[What to work on] Without changing anything, transcribe all of the entries.

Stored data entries
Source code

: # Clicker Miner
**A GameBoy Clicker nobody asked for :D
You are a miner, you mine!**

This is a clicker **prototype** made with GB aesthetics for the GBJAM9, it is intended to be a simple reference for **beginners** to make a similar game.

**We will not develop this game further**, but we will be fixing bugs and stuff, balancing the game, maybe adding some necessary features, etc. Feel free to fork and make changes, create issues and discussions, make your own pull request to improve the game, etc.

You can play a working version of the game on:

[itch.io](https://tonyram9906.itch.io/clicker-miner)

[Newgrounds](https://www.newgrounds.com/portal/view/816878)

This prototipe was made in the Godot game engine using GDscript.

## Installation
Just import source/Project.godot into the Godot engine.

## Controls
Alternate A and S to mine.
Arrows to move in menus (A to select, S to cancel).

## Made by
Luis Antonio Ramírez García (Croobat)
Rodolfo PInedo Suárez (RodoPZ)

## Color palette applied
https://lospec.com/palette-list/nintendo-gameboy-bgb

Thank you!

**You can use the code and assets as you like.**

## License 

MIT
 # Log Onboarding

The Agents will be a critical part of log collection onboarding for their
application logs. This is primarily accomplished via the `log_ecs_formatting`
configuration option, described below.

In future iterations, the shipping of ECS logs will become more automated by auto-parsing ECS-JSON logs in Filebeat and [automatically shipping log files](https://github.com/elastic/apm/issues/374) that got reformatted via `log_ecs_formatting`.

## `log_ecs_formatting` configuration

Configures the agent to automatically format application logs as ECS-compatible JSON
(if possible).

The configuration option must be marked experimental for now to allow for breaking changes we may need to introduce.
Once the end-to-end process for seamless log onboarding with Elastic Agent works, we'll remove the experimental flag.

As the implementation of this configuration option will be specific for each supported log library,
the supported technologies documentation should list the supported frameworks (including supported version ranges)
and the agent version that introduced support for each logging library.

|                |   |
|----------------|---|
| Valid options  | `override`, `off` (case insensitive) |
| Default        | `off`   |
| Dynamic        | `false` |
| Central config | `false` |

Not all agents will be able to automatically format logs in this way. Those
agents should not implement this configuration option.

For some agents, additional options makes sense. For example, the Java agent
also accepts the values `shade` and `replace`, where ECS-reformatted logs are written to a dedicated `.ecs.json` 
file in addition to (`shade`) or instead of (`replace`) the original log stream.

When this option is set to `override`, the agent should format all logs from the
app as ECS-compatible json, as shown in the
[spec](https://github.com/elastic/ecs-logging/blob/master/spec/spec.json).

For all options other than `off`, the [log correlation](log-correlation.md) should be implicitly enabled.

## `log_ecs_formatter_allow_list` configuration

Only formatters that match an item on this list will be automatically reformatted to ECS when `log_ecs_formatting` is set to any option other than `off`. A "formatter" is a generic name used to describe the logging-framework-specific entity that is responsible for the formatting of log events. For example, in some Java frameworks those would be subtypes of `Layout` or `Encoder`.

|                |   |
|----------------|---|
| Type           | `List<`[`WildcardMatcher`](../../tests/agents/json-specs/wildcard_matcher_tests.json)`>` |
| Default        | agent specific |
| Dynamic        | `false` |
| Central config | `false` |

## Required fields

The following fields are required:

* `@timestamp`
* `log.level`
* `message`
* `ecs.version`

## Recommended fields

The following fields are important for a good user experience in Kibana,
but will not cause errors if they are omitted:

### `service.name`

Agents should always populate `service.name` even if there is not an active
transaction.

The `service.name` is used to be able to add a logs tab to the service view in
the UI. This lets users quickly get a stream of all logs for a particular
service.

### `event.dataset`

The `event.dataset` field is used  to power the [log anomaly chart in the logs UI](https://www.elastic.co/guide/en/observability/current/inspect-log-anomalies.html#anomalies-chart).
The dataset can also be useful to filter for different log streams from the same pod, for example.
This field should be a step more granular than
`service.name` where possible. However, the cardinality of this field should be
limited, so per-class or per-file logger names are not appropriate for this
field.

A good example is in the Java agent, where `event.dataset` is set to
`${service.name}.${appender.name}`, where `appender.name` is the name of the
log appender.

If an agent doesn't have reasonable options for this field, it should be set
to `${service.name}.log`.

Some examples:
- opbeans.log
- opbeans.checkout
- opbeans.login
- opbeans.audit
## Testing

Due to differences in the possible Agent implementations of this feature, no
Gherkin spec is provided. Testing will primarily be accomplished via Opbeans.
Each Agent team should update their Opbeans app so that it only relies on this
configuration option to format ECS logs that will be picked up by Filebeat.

[Response]
Source code

: # Clicker Miner
**A GameBoy Clicker nobody asked for :D
You are a miner, you mine!**

This is a clicker **prototype** made with GB aesthetics for the GBJAM9, it is intended to be a simple reference for **beginners** to make a similar game.

**We will not develop this game further**, but we will be fixing bugs and stuff, balancing the game, maybe adding some necessary features, etc. Feel free to fork and make changes, create issues and discussions, make your own pull request to improve the game, etc.

You can play a working version of the game on:

[itch.io](https://tonyram9906.itch.io/clicker-miner)

[Newgrounds](https://www.newgrounds.com/portal/view/816878)

This prototipe was made in the Godot game engine using GDscript.

## Installation
Just import source/Project.godot into the Godot engine.

## Controls
Alternate A and S to mine.
Arrows to move in menus (A to select, S to cancel).

## Made by
Luis Antonio Ramírez García (Croobat)
Rodolfo PInedo Suárez (RodoPZ)

## Color palette applied
https://lospec.com/palette-list/nintendo-gameboy-bgb

Thank you!

**You can use the code and assets as you like.**

## License 

MIT
 # Log Onboarding

The Agents will be a critical part of log collection onboarding for their
application logs. This is primarily accomplished via the `log_ecs_formatting`
configuration option, described below.

In future iterations, the shipping of ECS logs will become more automated by auto-parsing ECS-JSON logs in Filebeat and [automatically shipping log files](https://github.com/elastic/apm/issues/374) that got reformatted via `log_ecs_formatting`.

## `log_ecs_formatting` configuration

Configures the agent to automatically format application logs as ECS-compatible JSON
(if possible).

The configuration option must be marked experimental for now to allow for breaking changes we may need to introduce.
Once the end-to-end process for seamless log onboarding with Elastic Agent works, we'll remove the experimental flag.

As the implementation of this configuration option will be specific for each supported log library,
the supported technologies documentation should list the supported frameworks (including supported version ranges)
and the agent version that introduced support for each logging library.

|                |   |
|----------------|---|
| Valid options  | `override`, `off` (case insensitive) |
| Default        | `off`   |
| Dynamic        | `false` |
| Central config | `false` |

Not all agents will be able to automatically format logs in this way. Those
agents should not implement this configuration option.

For some agents, additional options makes sense. For example, the Java agent
also accepts the values `shade` and `replace`, where ECS-reformatted logs are written to a dedicated `.ecs.json` 
file in addition to (`shade`) or instead of (`replace`) the original log stream.

When this option is set to `override`, the agent should format all logs from the
app as ECS-compatible json, as shown in the
[spec](https://github.com/elastic/ecs-logging/blob/master/spec/spec.json).

For all options other than `off`, the [log correlation](log-correlation.md) should be implicitly enabled.

## `log_ecs_formatter_allow_list` configuration

Only formatters that match an item on this list will be automatically reformatted to ECS when `log_ecs_formatting` is set to any option other than `off`. A "formatter" is a generic name used to describe the logging-framework-specific entity that is responsible for the formatting of log events. For example, in some Java frameworks those would be subtypes of `Layout` or `Encoder`.

|                |   |
|----------------|---|
| Type           | `List<`[`WildcardMatcher`](../../tests/agents/json-specs/wildcard_matcher_tests.json)`>` |
| Default        | agent specific |
| Dynamic        | `false` |
| Central config | `false` |

## Required fields

The following fields are required:

* `@timestamp`
* `log.level`
* `message`
* `ecs.version`

## Recommended fields

The following fields are important for a good user experience in Kibana,
but will not cause errors if they are omitted:

### `service.name`

Agents should always populate `service.name` even if there is not an active
transaction.

The `service.name` is used to be able to add a logs tab to the service view in
the UI. This lets users quickly get a stream of all logs for a particular
service.

### `event.dataset`

The `event.dataset` field is used  to power the [log anomaly chart in the logs UI](https://www.elastic.co/guide/en/observability/current/inspect-log-anomalies.html#anomalies-chart).
The dataset can also be useful to filter for different log streams from the same pod, for example.
This field should be a step more granular than
`service.name` where possible. However, the cardinality of this field should be
limited, so per-class or per-file logger names are not appropriate for this
field.

A good example is in the Java agent, where `event.dataset` is set to
`${service.name}.${appender.name}`, where `appender.name` is the name of the
log appender.

If an agent doesn't have reasonable options for this field, it should be set
to `${service.name}.log`.

Some examples:
- opbeans.log
- opbeans.checkout
- opbeans.login
- opbeans.audit
## Testing

Due to differences in the possible Agent implementations of this feature, no
Gherkin spec is provided. Testing will primarily be accomplished via Opbeans.
Each Agent team should update their Opbeans app so that it only relies on this
configuration option to format ECS logs that will be picked up by Filebeat.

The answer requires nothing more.